═════ Dataset excerpts ═════
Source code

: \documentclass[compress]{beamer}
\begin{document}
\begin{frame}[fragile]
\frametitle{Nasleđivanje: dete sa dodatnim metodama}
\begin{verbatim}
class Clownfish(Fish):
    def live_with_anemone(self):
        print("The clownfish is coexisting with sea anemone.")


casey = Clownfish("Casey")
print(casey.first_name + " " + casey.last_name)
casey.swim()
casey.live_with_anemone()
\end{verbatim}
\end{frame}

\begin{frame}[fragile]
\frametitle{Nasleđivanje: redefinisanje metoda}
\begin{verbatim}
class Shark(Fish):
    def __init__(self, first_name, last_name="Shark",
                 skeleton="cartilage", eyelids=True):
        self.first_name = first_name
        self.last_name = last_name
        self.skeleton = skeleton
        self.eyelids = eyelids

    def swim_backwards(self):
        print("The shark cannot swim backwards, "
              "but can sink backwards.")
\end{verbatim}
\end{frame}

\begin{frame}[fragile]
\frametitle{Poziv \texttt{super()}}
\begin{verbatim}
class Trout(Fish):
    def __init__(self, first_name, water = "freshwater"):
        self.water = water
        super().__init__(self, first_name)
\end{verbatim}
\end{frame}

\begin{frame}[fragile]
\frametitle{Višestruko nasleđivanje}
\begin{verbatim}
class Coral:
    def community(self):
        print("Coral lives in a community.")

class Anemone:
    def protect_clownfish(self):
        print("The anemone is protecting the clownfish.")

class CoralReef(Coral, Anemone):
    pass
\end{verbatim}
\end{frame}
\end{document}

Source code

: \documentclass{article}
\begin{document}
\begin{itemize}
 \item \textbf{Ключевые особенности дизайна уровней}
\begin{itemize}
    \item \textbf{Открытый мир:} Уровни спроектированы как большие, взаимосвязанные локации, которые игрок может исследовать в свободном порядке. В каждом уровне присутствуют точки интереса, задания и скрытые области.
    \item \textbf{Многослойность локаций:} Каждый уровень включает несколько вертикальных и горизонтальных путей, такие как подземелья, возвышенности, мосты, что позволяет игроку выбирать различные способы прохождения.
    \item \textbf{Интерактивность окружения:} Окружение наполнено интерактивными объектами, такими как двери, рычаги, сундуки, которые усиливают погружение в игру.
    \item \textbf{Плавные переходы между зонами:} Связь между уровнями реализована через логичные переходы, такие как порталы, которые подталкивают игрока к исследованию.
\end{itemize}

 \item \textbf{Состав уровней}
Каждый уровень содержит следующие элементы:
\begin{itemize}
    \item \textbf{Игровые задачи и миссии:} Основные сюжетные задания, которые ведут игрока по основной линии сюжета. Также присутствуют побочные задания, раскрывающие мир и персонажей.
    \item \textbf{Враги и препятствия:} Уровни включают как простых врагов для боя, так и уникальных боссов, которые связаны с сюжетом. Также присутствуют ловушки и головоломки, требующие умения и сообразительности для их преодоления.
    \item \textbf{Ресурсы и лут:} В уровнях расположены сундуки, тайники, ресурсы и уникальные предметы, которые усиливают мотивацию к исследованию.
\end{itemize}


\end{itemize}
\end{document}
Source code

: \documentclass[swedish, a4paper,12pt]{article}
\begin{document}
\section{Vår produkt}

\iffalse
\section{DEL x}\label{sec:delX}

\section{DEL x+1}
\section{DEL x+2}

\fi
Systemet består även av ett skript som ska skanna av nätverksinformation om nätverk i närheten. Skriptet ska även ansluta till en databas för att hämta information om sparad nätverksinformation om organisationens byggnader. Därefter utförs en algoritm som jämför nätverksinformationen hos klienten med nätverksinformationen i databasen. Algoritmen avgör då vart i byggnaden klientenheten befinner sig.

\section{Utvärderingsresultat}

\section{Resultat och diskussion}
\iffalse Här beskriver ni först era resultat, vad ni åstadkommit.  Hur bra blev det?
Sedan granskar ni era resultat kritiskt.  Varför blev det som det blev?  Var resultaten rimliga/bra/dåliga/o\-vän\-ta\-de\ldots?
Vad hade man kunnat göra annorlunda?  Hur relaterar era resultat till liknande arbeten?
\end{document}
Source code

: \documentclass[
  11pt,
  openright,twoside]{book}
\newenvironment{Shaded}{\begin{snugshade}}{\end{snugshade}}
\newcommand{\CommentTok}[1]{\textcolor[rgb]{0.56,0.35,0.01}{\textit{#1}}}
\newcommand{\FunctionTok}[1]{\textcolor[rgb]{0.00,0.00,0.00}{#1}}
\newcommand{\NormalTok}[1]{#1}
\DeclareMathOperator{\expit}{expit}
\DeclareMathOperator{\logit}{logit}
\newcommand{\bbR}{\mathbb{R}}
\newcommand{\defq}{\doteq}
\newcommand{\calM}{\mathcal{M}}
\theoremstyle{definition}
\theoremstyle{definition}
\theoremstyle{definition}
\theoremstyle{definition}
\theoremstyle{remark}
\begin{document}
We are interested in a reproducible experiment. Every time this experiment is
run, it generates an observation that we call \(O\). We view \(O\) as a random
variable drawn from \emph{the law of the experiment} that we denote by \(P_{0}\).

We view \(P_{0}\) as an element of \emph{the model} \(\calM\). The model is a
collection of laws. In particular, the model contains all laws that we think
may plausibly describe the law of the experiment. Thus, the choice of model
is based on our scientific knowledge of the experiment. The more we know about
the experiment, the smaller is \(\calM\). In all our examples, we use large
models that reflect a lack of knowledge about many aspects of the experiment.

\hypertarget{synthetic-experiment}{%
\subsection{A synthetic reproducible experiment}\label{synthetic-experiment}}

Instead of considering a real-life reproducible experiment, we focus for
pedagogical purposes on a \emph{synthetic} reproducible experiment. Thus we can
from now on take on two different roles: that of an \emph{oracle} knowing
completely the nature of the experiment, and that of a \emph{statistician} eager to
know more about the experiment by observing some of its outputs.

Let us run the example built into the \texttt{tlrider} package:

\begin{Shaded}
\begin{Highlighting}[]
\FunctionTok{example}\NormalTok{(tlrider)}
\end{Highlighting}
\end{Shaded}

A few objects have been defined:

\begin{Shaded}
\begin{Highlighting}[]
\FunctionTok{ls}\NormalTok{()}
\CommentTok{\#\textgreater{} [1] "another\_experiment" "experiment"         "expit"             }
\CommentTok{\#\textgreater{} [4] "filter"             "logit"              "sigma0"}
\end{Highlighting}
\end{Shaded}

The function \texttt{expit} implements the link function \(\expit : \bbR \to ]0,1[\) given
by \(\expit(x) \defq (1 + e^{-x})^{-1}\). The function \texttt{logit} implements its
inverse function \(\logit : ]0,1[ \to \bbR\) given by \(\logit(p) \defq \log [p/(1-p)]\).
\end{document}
═════
Every entry shown above is to be written out exactly.

Source code

: \documentclass[compress]{beamer}
\begin{document}
\begin{frame}[fragile]
\frametitle{Nasleđivanje: dete sa dodatnim metodama}
\begin{verbatim}
class Clownfish(Fish):
    def live_with_anemone(self):
        print("The clownfish is coexisting with sea anemone.")


casey = Clownfish("Casey")
print(casey.first_name + " " + casey.last_name)
casey.swim()
casey.live_with_anemone()
\end{verbatim}
\end{frame}

\begin{frame}[fragile]
\frametitle{Nasleđivanje: redefinisanje metoda}
\begin{verbatim}
class Shark(Fish):
    def __init__(self, first_name, last_name="Shark",
                 skeleton="cartilage", eyelids=True):
        self.first_name = first_name
        self.last_name = last_name
        self.skeleton = skeleton
        self.eyelids = eyelids

    def swim_backwards(self):
        print("The shark cannot swim backwards, "
              "but can sink backwards.")
\end{verbatim}
\end{frame}

\begin{frame}[fragile]
\frametitle{Poziv \texttt{super()}}
\begin{verbatim}
class Trout(Fish):
    def __init__(self, first_name, water = "freshwater"):
        self.water = water
        super().__init__(self, first_name)
\end{verbatim}
\end{frame}

\begin{frame}[fragile]
\frametitle{Višestruko nasleđivanje}
\begin{verbatim}
class Coral:
    def community(self):
        print("Coral lives in a community.")

class Anemone:
    def protect_clownfish(self):
        print("The anemone is protecting the clownfish.")

class CoralReef(Coral, Anemone):
    pass
\end{verbatim}
\end{frame}
\end{document}

Source code

: \documentclass{article}
\begin{document}
\begin{itemize}
 \item \textbf{Ключевые особенности дизайна уровней}
\begin{itemize}
    \item \textbf{Открытый мир:} Уровни спроектированы как большие, взаимосвязанные локации, которые игрок может исследовать в свободном порядке. В каждом уровне присутствуют точки интереса, задания и скрытые области.
    \item \textbf{Многослойность локаций:} Каждый уровень включает несколько вертикальных и горизонтальных путей, такие как подземелья, возвышенности, мосты, что позволяет игроку выбирать различные способы прохождения.
    \item \textbf{Интерактивность окружения:} Окружение наполнено интерактивными объектами, такими как двери, рычаги, сундуки, которые усиливают погружение в игру.
    \item \textbf{Плавные переходы между зонами:} Связь между уровнями реализована через логичные переходы, такие как порталы, которые подталкивают игрока к исследованию.
\end{itemize}

 \item \textbf{Состав уровней}
Каждый уровень содержит следующие элементы:
\begin{itemize}
    \item \textbf{Игровые задачи и миссии:} Основные сюжетные задания, которые ведут игрока по основной линии сюжета. Также присутствуют побочные задания, раскрывающие мир и персонажей.
    \item \textbf{Враги и препятствия:} Уровни включают как простых врагов для боя, так и уникальных боссов, которые связаны с сюжетом. Также присутствуют ловушки и головоломки, требующие умения и сообразительности для их преодоления.
    \item \textbf{Ресурсы и лут:} В уровнях расположены сундуки, тайники, ресурсы и уникальные предметы, которые усиливают мотивацию к исследованию.
\end{itemize}


\end{itemize}
\end{document}
Source code

: \documentclass[swedish, a4paper,12pt]{article}
\begin{document}
\section{Vår produkt}

\iffalse
\section{DEL x}\label{sec:delX}

\section{DEL x+1}
\section{DEL x+2}

\fi
Systemet består även av ett skript som ska skanna av nätverksinformation om nätverk i närheten. Skriptet ska även ansluta till en databas för att hämta information om sparad nätverksinformation om organisationens byggnader. Därefter utförs en algoritm som jämför nätverksinformationen hos klienten med nätverksinformationen i databasen. Algoritmen avgör då vart i byggnaden klientenheten befinner sig.

\section{Utvärderingsresultat}

\section{Resultat och diskussion}
\iffalse Här beskriver ni först era resultat, vad ni åstadkommit.  Hur bra blev det?
Sedan granskar ni era resultat kritiskt.  Varför blev det som det blev?  Var resultaten rimliga/bra/dåliga/o\-vän\-ta\-de\ldots?
Vad hade man kunnat göra annorlunda?  Hur relaterar era resultat till liknande arbeten?
\end{document}
Source code

: \documentclass[
  11pt,
  openright,twoside]{book}
\newenvironment{Shaded}{\begin{snugshade}}{\end{snugshade}}
\newcommand{\CommentTok}[1]{\textcolor[rgb]{0.56,0.35,0.01}{\textit{#1}}}
\newcommand{\FunctionTok}[1]{\textcolor[rgb]{0.00,0.00,0.00}{#1}}
\newcommand{\NormalTok}[1]{#1}
\DeclareMathOperator{\expit}{expit}
\DeclareMathOperator{\logit}{logit}
\newcommand{\bbR}{\mathbb{R}}
\newcommand{\defq}{\doteq}
\newcommand{\calM}{\mathcal{M}}
\theoremstyle{definition}
\theoremstyle{definition}
\theoremstyle{definition}
\theoremstyle{definition}
\theoremstyle{remark}
\begin{document}
We are interested in a reproducible experiment. Every time this experiment is
run, it generates an observation that we call \(O\). We view \(O\) as a random
variable drawn from \emph{the law of the experiment} that we denote by \(P_{0}\).

We view \(P_{0}\) as an element of \emph{the model} \(\calM\). The model is a
collection of laws. In particular, the model contains all laws that we think
may plausibly describe the law of the experiment. Thus, the choice of model
is based on our scientific knowledge of the experiment. The more we know about
the experiment, the smaller is \(\calM\). In all our examples, we use large
models that reflect a lack of knowledge about many aspects of the experiment.

\hypertarget{synthetic-experiment}{%
\subsection{A synthetic reproducible experiment}\label{synthetic-experiment}}

Instead of considering a real-life reproducible experiment, we focus for
pedagogical purposes on a \emph{synthetic} reproducible experiment. Thus we can
from now on take on two different roles: that of an \emph{oracle} knowing
completely the nature of the experiment, and that of a \emph{statistician} eager to
know more about the experiment by observing some of its outputs.

Let us run the example built into the \texttt{tlrider} package:

\begin{Shaded}
\begin{Highlighting}[]
\FunctionTok{example}\NormalTok{(tlrider)}
\end{Highlighting}
\end{Shaded}

A few objects have been defined:

\begin{Shaded}
\begin{Highlighting}[]
\FunctionTok{ls}\NormalTok{()}
\CommentTok{\#\textgreater{} [1] "another\_experiment" "experiment"         "expit"             }
\CommentTok{\#\textgreater{} [4] "filter"             "logit"              "sigma0"}
\end{Highlighting}
\end{Shaded}

The function \texttt{expit} implements the link function \(\expit : \bbR \to ]0,1[\) given
by \(\expit(x) \defq (1 + e^{-x})^{-1}\). The function \texttt{logit} implements its
inverse function \(\logit : ]0,1[ \to \bbR\) given by \(\logit(p) \defq \log [p/(1-p)]\).
\end{document}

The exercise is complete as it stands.